Preciso es señalar que durante aquellas prolongadas marchas, aquellas noches vacías, los sueños se habían convertido en compañeros para ellos. Se los contaban por la mañana, y en ocasiones incluso durante la etapa de la tarde. Juremi pensaba en Françoise, vivía con ella momentos dichosos e imaginaba grandes viajes a los que la llevaría. Desde aquella brutal aparición, Jean-Baptiste no dejaba de ver a Alix y Saba y ya no abandonaba, entre pasado y presente, su permanente compañía. Incluso George cedía a sus ensoñaciones. No obstante, como concernían a su famoso secreto, se negaba a hablar de ellas y guardaba sus quimeras para sí.
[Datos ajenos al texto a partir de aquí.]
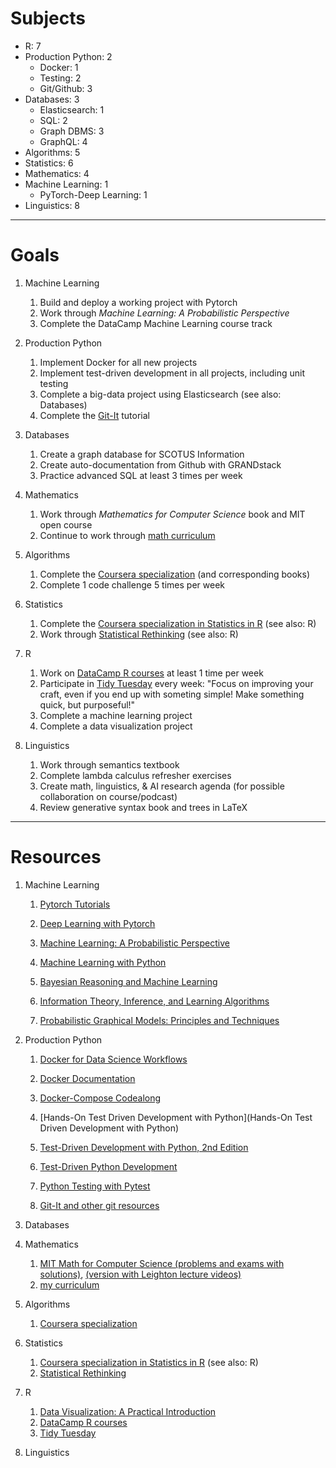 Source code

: # Subjects

- R: 7
- Production Python: 2
	- Docker: 1
	- Testing: 2
	- Git/Github: 3
- Databases: 3
	- Elasticsearch: 1
	- SQL: 2
	- Graph DBMS: 3
	- GraphQL: 4
- Algorithms: 5
- Statistics: 6
- Mathematics: 4
- Machine Learning: 1
	- PyTorch-Deep Learning: 1
- Linguistics: 8

****

# Goals

1. Machine Learning
	
	1. Build and deploy a working project with Pytorch
	2. Work through _Machine Learning: A Probabilistic Perspective_
	3. Complete the DataCamp Machine Learning course track

2. Production Python

	1. Implement Docker for all new projects
	2. Implement test-driven development in all projects, including unit testing
	3. Complete a big-data project using Elasticsearch  (see also: Databases)
	4. Complete the [Git-It](https://try.github.io) tutorial
	
3. Databases
	
	1. Create a graph database for SCOTUS Information
	2. Create auto-documentation from Github with GRANDstack
	3. Practice advanced SQL at least 3 times per week
	
4. Mathematics
	
	1. Work through _Mathematics for Computer Science_ book and MIT open course
	2. Continue to work through [math curriculum]()

5. Algorithms

	1. Complete the [Coursera specialization](https://www.coursera.org/specializations/algorithms) (and corresponding books) 
	2. Complete 1 code challenge 5 times per week
	
6. Statistics

	1. Complete the [Coursera specialization in Statistics in R](https://www.coursera.org/specializations/statistics) (see also: R)
	2. Work through [Statistical Rethinking](https://xcelab.net/rm/statistical-rethinking/) (see also: R)

7. R
	
	1. Work on [DataCamp R courses](https://www.datacamp.com/tracks/data-scientist-with-r) at least 1 time per week
	2. Participate in [Tidy Tuesday](https://github.com/rfordatascience/tidytuesday) every week: "Focus on improving your craft, even if you end up with someting simple! Make something quick, but purposeful!"
	3. Complete a machine learning project
	4. Complete a data visualization project

8. Linguistics

	1. Work through semantics textbook
	2. Complete lambda calculus refresher exercises
	3. Create math, linguistics, & AI research agenda (for possible collaboration on course/podcast)
	4. Review generative syntax book and trees in LaTeX

****

# Resources

1. Machine Learning

	1. [Pytorch Tutorials](https://pytorch.org/tutorials/)
	2. [Deep Learning with Pytorch](https://www.datacamp.com/courses/deep-learning-with-pytorch)
	
	3. [Machine Learning: A Probabilistic Perspective](https://www.cs.ubc.ca/~murphyk/MLbook/)
	4. [Machine Learning with Python](https://www.datacamp.com/tracks/machine-learning-with-python)
	
	5. [Bayesian Reasoning and Machine Learning](http://web4.cs.ucl.ac.uk/staff/D.Barber/textbook/090310.pdf)
	6. [Information Theory, Inference, and Learning Algorithms]()
	7. [Probabilistic Graphical Models: Principles and Techniques](https://github.com/Zhenye-Na/machine-learning-uiuc/blob/master/docs/Probabilistic%20Graphical%20Models%20-%20Principles%20and%20Techniques.pdf)
	

2. Production Python
	
	1. [Docker for Data Science Workflows](https://www.analyticsvidhya.com/blog/2017/11/reproducible-data-science-docker-for-data-science/)
	2. [Docker Documentation](https://docker-curriculum.com/#introduction)
	3. [Docker-Compose Codealong](https://medium.com/applied-data-science/the-full-stack-data-scientist-part-2-a-practical-introduction-to-docker-1ea932c89b57)
	
	4. [Hands-On Test Driven Development with Python](Hands-On Test Driven Development with Python)
	5. [Test-Driven Development with Python, 2nd Edition](https://learning.oreilly.com/library/view/test-driven-development-with/9781491958698/)
	6. [Test-Driven Python Development](https://learning.oreilly.com/library/view/test-driven-python-development/9781783987924/)
	7. [Python Testing with Pytest](https://learning.oreilly.com/library/view/python-testing-with/9781680502848/)
	
	8. [Git-It and other git resources](https://try.github.io)
	
3. Databases
	
4. Mathematics

	1. [MIT Math for Computer Science (problems and exams with solutions)](https://ocw.mit.edu/courses/electrical-engineering-and-computer-science/6-042j-mathematics-for-computer-science-fall-2005/download-course-materials/), [(version with Leighton lecture videos)](https://ocw.mit.edu/courses/electrical-engineering-and-computer-science/6-042j-mathematics-for-computer-science-fall-2010/)
	2. [my curriculum](../MathCourse.md)
	
5. Algorithms

	1. [Coursera specialization](https://www.coursera.org/specializations/algorithms) 

6. Statistics

	1. [Coursera specialization in Statistics in R](https://www.coursera.org/specializations/statistics) (see also: R)
	2. [Statistical Rethinking](https://xcelab.net/rm/statistical-rethinking/)
	
7. R

	1. [Data Visualization: A Practical Introduction](https://github.com/kjhealy/socviz)
	2. [DataCamp R courses](https://www.datacamp.com/tracks/data-scientist-with-r)
	3. [Tidy Tuesday](https://github.com/rfordatascience/tidytuesday)
	
8. Linguistics


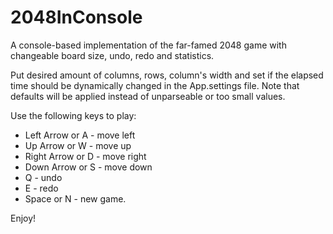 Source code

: # 2048InConsole
A console-based implementation of the far-famed 2048 game with changeable board size, undo, redo and statistics.

Put desired amount of columns, rows, column's width and set if the elapsed time should be dynamically changed in the App.settings file.
Note that defaults will be applied instead of unparseable or too small values.

Use the following keys to play:
- Left Arrow or A - move left
- Up Arrow or W - move up
- Right Arrow or D - move right
- Down Arrow or S - move down
- Q - undo
- E - redo
- Space or N - new game.


Enjoy!
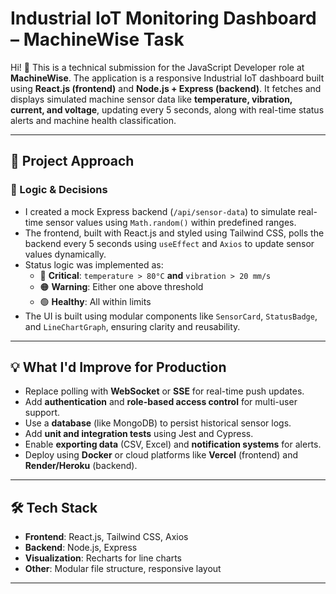 # Industrial IoT Monitoring Dashboard – MachineWise Task

Hi! 👋 This is a technical submission for the JavaScript Developer role at **MachineWise**. The application is a responsive Industrial IoT dashboard built using **React.js (frontend)** and **Node.js + Express (backend)**. It fetches and displays simulated machine sensor data like **temperature, vibration, current, and voltage**, updating every 5 seconds, along with real-time status alerts and machine health classification.

---

## 🚀 Project Approach

### 🧠 Logic & Decisions

- I created a mock Express backend (`/api/sensor-data`) to simulate real-time sensor values using `Math.random()` within predefined ranges.
- The frontend, built with React.js and styled using Tailwind CSS, polls the backend every 5 seconds using `useEffect` and `Axios` to update sensor values dynamically.
- Status logic was implemented as:
  - 🔴 **Critical**: `temperature > 80°C` **and** `vibration > 20 mm/s`
  - 🟠 **Warning**: Either one above threshold
  - 🟢 **Healthy**: All within limits
- The UI is built using modular components like `SensorCard`, `StatusBadge`, and `LineChartGraph`, ensuring clarity and reusability.

---

## 💡 What I'd Improve for Production

- Replace polling with **WebSocket** or **SSE** for real-time push updates.
- Add **authentication** and **role-based access control** for multi-user support.
- Use a **database** (like MongoDB) to persist historical sensor logs.
- Add **unit and integration tests** using Jest and Cypress.
- Enable **exporting data** (CSV, Excel) and **notification systems** for alerts.
- Deploy using **Docker** or cloud platforms like **Vercel** (frontend) and **Render/Heroku** (backend).

---

## 🛠 Tech Stack

- **Frontend**: React.js, Tailwind CSS, Axios
- **Backend**: Node.js, Express
- **Visualization**: Recharts for line charts
- **Other**: Modular file structure, responsive layout

---
  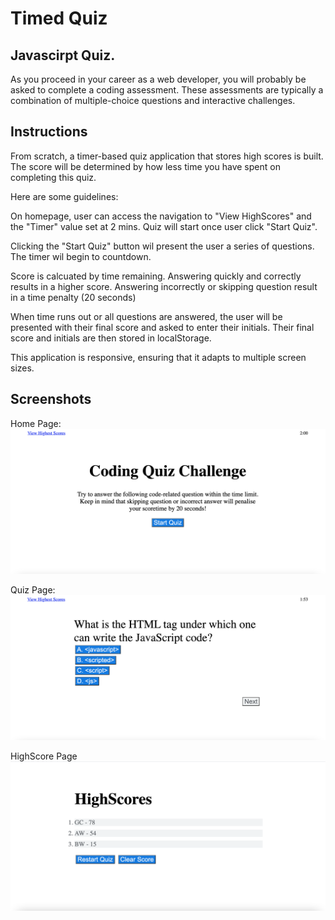 # Timed Quiz

## Javascirpt Quiz.
As you proceed in your career as a web developer, you will probably be asked to complete a coding assessment. These assessments are typically a combination of multiple-choice questions and interactive challenges. 

## Instructions
From scratch, a timer-based quiz application that stores high scores is built. The score will be determined by how less time you have spent on completing this quiz.

Here are some guidelines:

On homepage, user can access the navigation to "View HighScores" and the "Timer" value set at 2 mins. Quiz will start once user click "Start Quiz".

Clicking the "Start Quiz" button wil present the user a series of questions. The timer wil begin to countdown.

Score is calcuated by time remaining. Answering quickly and correctly results in a higher score. Answering incorrectly or skipping question result in a time penalty (20 seconds)

When time runs out or all questions are answered, the user will be presented with their final score and asked to enter their initials. Their final score and initials are then stored in localStorage.

This application is responsive, ensuring that it adapts to multiple screen sizes.

## Screenshots
Home Page:
![HomePage](./Assets/HomePage.png)

Quiz Page:
![QuizpAGE](./Assets/QuizPage.png)

HighScore Page
![ScorePage](./Assets/HighScore_Page.png)
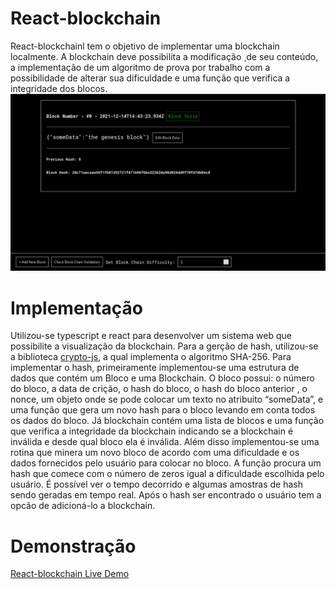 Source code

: # React-blockchain
React-blockchainl tem o objetivo de implementar uma blockchain localmente. A
blockchain deve possibilita a modificação ̧ de seu conteúdo, a implementação de um
algoritmo de prova por trabalho com a possibilidade de alterar sua dificuldade
e uma função que verifica a integridade dos blocos.
![](screenshots/react-blockchain.gif)
# Implementação
Utilizou-se typescript e react para desenvolver um sistema web que possibilite a visualização 
da blockchain.
Para a gerção de hash, utilizou-se a biblioteca [crypto-js](https://www.npmjs.com/package/crypto-js), a qual implementa o
algoritmo SHA-256. Para implementar o hash, primeiramente implementou-se
uma estrutura de dados que contém um Bloco e uma Blockchain.
O bloco possui: o número do bloco, a data de crição, o hash do bloco, o
hash do bloco anterior , o nonce, um objeto onde se pode colocar um texto
no atribuito “someData”, e uma função que gera um novo hash para o bloco
levando em conta todos os dados do bloco. Já blockchain contém uma lista
de blocos e uma função que verifica a integridade da blockchain indicando se a
blockchain é inválida e desde qual bloco ela é inválida.
Além disso implementou-se uma rotina que minera um novo bloco de acordo
com uma dificuldade e os dados fornecidos pelo usuário para colocar no bloco. A
função procura um hash que comece com o número de zeros igual a dificuldade
escolhida pelo usuário.  É possível ver o tempo decorrido e algumas amostras de
hash sendo geradas em tempo real. Após o hash ser encontrado o usuário tem
a opcão de adicioná-lo a blockchain.

# Demonstração
[React-blockchain Live Demo](https://taiguz.github.io/react-blockchain/)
No se preocupaban demasiado de saber dónde se encontraban, si Herat aún se hallaba lejos o no, como tampoco si esa ciudad constituía realmente su punto de destino. Caminaban igual que se vive, sin concebir un alto en el camino ni objetivo alguno, ni siquiera un final. Tal vez incluso se hubieran convencido de que habían muerto si una tarde Jean-Baptiste no les hubiera recordado el proverbio que antaño le confiara un abisinio: Si el mendigo no viera mantequilla en sus sueños, se moriría de hambre.